■ **YOUR OBJECTIVE**
For every line of the material below, check for the string "sneridagh" and return the line if it is there.

RECORDS SHOWN Start Marker

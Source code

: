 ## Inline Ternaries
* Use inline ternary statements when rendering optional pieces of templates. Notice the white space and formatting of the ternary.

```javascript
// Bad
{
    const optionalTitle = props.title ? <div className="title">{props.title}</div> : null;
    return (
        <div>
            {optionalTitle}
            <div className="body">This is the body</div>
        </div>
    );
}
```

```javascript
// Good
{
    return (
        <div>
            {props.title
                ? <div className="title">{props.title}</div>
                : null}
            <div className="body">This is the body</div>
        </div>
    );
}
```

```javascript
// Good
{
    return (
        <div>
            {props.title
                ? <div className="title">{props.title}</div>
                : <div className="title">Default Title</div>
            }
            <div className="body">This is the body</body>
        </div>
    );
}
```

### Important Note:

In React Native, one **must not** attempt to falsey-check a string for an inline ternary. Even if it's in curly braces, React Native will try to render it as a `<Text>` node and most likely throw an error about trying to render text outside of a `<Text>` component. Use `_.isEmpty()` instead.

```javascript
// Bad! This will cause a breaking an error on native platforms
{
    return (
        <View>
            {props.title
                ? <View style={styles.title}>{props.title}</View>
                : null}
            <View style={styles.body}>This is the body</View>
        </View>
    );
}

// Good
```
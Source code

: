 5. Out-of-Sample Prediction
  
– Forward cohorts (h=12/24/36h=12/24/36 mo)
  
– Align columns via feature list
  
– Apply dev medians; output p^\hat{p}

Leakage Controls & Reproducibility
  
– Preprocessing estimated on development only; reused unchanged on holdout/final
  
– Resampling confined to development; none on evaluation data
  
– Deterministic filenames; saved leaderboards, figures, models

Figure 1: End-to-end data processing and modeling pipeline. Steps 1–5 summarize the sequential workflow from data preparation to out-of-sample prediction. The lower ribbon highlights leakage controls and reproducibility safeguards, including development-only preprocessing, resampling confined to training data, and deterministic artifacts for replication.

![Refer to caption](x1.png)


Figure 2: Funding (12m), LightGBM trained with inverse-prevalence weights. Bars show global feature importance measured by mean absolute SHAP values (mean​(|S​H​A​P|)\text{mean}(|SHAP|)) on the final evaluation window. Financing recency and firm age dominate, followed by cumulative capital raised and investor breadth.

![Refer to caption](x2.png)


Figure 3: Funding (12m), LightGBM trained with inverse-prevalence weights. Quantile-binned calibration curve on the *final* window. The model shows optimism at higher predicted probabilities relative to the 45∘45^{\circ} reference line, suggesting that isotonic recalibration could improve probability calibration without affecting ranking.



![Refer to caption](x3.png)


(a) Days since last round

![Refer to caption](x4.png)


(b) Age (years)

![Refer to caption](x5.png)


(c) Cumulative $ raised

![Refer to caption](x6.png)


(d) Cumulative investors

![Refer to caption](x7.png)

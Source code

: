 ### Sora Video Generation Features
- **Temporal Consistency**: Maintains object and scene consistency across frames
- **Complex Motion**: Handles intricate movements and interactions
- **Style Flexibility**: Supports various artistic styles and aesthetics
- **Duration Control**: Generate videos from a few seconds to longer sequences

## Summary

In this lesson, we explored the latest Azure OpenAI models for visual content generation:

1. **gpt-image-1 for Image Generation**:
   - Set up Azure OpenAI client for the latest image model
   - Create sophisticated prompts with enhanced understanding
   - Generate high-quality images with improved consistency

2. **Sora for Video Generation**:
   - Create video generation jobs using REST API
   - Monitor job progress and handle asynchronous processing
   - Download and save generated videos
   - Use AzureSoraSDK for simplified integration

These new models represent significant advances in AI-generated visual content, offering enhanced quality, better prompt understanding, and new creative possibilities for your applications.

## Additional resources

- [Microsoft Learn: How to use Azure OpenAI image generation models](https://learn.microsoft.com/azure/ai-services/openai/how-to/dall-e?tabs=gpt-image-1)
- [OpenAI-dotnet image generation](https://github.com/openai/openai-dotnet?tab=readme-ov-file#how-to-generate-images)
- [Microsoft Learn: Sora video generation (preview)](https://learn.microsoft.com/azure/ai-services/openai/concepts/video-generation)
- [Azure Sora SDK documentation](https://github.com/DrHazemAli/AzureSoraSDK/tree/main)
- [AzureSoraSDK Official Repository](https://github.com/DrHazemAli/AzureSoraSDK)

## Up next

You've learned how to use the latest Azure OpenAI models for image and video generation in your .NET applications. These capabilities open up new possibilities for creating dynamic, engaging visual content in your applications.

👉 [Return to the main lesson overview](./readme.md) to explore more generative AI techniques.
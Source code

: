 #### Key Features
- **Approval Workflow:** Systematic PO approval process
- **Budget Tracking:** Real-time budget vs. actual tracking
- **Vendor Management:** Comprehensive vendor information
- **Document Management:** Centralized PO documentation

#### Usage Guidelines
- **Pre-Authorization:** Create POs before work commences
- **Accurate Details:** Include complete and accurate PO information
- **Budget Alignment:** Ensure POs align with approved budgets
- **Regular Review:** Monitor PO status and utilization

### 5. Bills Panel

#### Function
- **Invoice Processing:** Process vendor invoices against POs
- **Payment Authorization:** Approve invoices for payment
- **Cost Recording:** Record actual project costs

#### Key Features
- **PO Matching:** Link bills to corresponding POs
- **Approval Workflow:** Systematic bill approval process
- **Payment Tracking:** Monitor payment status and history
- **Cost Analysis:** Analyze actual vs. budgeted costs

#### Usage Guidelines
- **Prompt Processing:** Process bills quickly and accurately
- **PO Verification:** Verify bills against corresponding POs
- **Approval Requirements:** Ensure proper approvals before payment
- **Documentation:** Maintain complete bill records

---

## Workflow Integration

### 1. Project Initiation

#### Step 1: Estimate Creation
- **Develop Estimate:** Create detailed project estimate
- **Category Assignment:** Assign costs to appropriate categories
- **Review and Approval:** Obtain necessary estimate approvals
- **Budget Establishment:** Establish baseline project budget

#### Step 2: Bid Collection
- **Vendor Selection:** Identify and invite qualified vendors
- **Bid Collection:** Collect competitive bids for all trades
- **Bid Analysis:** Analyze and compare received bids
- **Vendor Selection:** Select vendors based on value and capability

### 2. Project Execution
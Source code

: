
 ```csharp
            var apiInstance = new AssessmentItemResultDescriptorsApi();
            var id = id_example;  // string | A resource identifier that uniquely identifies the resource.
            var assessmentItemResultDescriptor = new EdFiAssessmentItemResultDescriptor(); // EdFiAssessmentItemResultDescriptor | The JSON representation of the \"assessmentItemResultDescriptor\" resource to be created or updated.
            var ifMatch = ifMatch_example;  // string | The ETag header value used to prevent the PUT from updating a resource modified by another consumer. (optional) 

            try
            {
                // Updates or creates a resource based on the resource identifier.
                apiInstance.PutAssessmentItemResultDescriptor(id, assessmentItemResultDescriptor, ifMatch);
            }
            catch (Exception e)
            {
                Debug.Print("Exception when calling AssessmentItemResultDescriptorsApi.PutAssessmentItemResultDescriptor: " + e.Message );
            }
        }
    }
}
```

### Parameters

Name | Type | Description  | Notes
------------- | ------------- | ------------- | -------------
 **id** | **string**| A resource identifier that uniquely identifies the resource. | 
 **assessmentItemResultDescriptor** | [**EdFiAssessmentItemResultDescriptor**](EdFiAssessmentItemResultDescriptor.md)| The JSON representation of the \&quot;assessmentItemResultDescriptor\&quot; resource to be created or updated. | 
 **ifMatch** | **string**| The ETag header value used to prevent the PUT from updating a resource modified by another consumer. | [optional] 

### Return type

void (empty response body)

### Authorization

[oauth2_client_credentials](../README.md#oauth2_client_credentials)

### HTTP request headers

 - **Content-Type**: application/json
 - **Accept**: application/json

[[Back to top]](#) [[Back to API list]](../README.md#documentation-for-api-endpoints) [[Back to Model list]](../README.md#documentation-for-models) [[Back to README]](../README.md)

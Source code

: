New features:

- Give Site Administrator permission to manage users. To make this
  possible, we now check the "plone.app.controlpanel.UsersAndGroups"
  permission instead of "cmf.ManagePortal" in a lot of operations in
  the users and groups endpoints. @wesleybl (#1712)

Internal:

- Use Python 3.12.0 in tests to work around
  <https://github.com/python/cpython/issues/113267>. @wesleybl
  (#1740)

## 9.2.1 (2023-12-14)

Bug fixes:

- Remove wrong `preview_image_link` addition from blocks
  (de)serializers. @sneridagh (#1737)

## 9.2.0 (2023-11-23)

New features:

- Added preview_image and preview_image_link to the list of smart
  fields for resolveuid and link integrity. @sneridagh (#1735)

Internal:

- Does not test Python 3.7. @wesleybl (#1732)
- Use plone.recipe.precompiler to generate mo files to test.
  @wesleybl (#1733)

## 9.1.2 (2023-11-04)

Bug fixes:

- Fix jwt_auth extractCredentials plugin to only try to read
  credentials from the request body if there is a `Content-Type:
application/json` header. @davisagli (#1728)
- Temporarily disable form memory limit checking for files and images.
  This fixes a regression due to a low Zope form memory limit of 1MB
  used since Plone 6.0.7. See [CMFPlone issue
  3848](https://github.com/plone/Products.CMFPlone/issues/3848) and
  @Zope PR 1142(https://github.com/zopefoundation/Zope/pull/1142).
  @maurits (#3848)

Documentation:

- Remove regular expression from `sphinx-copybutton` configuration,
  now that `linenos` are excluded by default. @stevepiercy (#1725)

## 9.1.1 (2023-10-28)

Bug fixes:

RECORDS SHOWN End Marker

■ **COMPLETED EXERCISE**
  (de)serializers. @sneridagh (#1737)
  fields for resolveuid and link integrity. @sneridagh (#1735)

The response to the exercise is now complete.